The election is still five months away and a lot can happen between now and then. Given that what we are seeing now is only a few percentage point spread between the Liberals and Conservatives, a Scheer win is hardly a sure thing.

That leaves Moe with the notion of future victories in other courts. Unfortunately, contrary to Moe’s Stanley Cup analogy, court decisions in other provinces mean little. Moreover, given the strength in the majority ruling of the Saskatchewan court, there is little to suggest courts in other provinces will come to conclusions that are much different.

 “Neither level of government has exclusive authority over the environment,” the Saskatchewan court wrote, in its 155-page decision. “As a result, Parliament can legislate in relation to issues such as GHGs so long as it stays within the four corners of its prescribed subject matters and the provinces can do the same so long as they stay within their prescribed areas of authority.”

The Court of Appeal majority ruling went on to discount Saskatchewan’s argument that Ottawa can’t enact statutes in one province and not another or that it is overreaching by using the Constitution’s Peace, Order and Good Government (POGG) tenant of our Constitution to justify the tax or that the carbon tax is a “tax” and not a price on pollution.

“Parliament does have authority over a narrower POGG subject matter: the establishment of minimum national standards of price stringency for GHG emissions,” the majority opinion stated.

With all this, it’s also likely overly optimistic for Moe to think that there will a different outcome when the Supreme Court hears the same argument. And those arguments before the Supreme Court may not be heard for years, anyway.

That leaves a change in government as the most realistic way to end the carbon tax.

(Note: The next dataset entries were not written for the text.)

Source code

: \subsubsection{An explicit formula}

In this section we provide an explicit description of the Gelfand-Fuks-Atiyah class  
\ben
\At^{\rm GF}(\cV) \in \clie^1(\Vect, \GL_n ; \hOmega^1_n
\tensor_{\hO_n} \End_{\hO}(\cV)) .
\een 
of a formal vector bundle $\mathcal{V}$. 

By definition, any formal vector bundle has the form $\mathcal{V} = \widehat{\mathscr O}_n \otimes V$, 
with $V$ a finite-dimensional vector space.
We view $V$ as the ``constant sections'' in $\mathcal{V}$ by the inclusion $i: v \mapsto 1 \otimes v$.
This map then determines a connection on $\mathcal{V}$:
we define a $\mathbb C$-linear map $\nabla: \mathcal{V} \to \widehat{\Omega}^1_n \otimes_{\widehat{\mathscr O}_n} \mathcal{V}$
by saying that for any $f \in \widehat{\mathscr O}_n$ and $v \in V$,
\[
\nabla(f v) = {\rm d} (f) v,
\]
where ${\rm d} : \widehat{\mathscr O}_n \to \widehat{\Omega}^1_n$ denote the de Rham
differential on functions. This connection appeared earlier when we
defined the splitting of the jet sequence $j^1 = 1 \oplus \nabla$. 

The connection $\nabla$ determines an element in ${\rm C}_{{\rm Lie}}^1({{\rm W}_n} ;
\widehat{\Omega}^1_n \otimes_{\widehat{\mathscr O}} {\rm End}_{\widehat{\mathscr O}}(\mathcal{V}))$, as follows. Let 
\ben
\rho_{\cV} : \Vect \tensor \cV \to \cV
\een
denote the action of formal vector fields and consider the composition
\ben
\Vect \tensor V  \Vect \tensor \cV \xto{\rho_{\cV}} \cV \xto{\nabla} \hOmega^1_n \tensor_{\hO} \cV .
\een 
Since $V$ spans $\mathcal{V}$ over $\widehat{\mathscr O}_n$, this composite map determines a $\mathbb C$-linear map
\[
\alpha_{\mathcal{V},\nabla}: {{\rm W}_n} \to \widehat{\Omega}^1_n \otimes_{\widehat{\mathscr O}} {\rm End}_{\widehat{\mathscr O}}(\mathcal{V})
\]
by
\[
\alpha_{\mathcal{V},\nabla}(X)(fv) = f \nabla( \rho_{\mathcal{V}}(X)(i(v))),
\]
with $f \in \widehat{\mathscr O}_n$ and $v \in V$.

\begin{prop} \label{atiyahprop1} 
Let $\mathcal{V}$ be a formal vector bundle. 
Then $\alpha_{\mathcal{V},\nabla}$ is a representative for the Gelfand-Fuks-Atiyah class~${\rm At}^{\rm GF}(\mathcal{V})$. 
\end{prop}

While this seems a distinct possibility, what happens if it doesn’t? Do all our issues go away?

Not really.

For starters, SaskPower has already made significant commitments to reducing GHG by 40 per cent by 2030, a move that means shuttering coal-fired electrical power generation at Boundary Dams 4 and 5.

And while SaskPower is not meeting those GHG reduction targets now, make no mistake things are changing with or without Trudeau’s carbon tax.

So even if we do see an end to the carbon tax, we may not see an end to this battle.